Labor MP Graham Perrett wrote to the Australian Federal Police (AFP) in December, asking them to investigate allegations Mr Brough was part of a campaign to harm Mr Slipper and the Federal Government.
He made the request after a Federal Court judge threw out a sexual harassment case against Mr Slipper, declaring it to be an abuse of process and designed to further the political interests of Mr Brough and the Liberal National Party (LNP).
It emerged during the court proceedings that Mr Brough had requested extracts of Mr Slipper's diary from the staff member who ultimately filed the sexual harassment case, James Ashby.
Mr Ashby has sought leave to appeal against the ruling.
In a letter sent to Mr Perrett, AFP Commander Errol Raiser says the investigation into Mr Brough's actions has been suspended because of the ongoing legal action.
"The AFP is aware that an appeal has been lodged with the Federal Court to be heard on May 30, 2013," the letter states.
"As the facts surrounding the appeal are consistent with your referral, the AFP has suspended its evaluation of the matter until the outcome of the appeal has been finalised."
Mr Perrett says he is disappointed by the decision, given that the September 14 election is now less than 200 days away.
"It's really drifting on, and obviously in terms of investigating any trails, they will get colder and colder and staler and staler," he told ABC News Online.

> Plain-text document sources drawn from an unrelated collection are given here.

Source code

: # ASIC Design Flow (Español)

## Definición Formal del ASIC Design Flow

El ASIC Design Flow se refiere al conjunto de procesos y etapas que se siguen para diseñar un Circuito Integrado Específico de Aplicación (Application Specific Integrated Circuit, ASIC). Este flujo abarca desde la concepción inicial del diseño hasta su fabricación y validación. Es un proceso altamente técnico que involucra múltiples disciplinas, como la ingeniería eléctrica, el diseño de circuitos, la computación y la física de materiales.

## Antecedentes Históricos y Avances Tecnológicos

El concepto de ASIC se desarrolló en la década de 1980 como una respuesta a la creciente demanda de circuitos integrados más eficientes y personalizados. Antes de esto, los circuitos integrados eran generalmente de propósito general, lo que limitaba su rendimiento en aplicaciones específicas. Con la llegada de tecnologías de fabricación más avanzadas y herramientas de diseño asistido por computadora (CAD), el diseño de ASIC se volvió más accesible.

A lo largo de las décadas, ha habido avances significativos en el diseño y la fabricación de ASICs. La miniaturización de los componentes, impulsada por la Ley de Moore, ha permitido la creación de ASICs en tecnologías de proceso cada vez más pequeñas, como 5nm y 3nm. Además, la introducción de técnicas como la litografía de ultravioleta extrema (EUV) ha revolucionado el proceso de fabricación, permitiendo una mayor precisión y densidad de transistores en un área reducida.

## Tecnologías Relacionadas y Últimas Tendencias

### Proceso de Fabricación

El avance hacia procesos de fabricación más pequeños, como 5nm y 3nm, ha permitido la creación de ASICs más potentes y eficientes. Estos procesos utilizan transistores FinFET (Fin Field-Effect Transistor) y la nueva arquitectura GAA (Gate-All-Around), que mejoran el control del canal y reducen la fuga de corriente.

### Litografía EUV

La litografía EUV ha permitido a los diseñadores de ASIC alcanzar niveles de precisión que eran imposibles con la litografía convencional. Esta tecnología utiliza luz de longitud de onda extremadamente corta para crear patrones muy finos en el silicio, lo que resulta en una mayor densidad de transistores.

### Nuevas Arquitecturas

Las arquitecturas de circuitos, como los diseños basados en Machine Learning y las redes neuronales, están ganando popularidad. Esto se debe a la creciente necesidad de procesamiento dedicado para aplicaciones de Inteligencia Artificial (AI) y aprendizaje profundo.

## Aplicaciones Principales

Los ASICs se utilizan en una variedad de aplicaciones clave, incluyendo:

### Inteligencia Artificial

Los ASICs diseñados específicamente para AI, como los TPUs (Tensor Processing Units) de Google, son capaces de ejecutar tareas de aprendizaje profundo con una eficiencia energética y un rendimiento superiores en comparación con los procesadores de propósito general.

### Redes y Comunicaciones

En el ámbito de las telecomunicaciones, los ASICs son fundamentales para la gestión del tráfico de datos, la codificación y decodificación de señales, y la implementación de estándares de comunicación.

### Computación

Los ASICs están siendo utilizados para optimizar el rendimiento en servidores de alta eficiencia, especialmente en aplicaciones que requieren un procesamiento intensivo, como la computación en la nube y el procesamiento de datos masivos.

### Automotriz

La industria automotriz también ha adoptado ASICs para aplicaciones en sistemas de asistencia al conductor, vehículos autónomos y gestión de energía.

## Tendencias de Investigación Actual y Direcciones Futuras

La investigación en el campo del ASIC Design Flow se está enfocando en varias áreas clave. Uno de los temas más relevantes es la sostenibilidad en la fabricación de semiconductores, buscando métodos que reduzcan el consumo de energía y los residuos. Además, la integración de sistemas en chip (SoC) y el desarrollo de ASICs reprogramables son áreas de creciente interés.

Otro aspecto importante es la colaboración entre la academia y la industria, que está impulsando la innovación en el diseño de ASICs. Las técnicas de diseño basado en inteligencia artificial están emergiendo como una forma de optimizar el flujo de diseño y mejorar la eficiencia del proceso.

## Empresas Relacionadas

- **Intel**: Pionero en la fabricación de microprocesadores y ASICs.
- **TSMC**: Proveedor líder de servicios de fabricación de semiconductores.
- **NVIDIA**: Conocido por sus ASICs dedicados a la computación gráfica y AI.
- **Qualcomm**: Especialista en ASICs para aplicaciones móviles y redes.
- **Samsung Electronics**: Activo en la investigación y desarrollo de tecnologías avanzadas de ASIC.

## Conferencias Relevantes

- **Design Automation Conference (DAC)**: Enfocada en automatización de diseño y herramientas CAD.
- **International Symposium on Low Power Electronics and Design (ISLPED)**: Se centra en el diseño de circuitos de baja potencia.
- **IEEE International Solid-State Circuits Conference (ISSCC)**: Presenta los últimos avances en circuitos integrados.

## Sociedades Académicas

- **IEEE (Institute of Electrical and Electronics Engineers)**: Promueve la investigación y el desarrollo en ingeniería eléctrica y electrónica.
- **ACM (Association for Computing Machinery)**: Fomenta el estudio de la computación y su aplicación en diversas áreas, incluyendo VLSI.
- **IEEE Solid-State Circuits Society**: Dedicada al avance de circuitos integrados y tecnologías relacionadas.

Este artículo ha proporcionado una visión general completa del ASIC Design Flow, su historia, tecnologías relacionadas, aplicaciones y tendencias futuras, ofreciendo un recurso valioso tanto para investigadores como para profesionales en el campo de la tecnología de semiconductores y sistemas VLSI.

"I'm comforted by the fact that they obviously see this as serious, but I'm troubled by the fact that they've suspended their investigation.
"A three-month delay is quite significant.
"We've got an election on September 14 where Mr Slipper's credibility and good name with his voters is significant."
Mr Perrett says he will be writing back to the AFP, arguing that parts of the investigation could continue despite the appeal because Mr Brough is not party to the ongoing legal action.
Concern
In a statement to the ABC, Mr Slipper says it is clear that the AFP are taking Mr Perrett's complaint very seriously, which must be a concern for those members of the LNP who support Mr Brough.
But he has questioned why the police investigation has been suspended, given Mr Brough is not involved in the application to appeal.
"To my knowledge, (Mr) Brough and (former staffer Karen) Doane... are not seeking to contest the judge's adverse findings against them and thus have not sought leave of the court to challenge His Honour's findings," he said.
"In these circumstances it is difficult to understand why the AFP has suspended/postponed (though not cancelled) its investigation of the matters raised in Mr Perrett's letter to the AFP Commissioner.
"It will be interesting to see how long the LNP is prepared to tolerate unresolved matters concerning Mr Brough.
"I would be very surprised if Mr Brough is still the LNP candidate at the election to be held on September 14."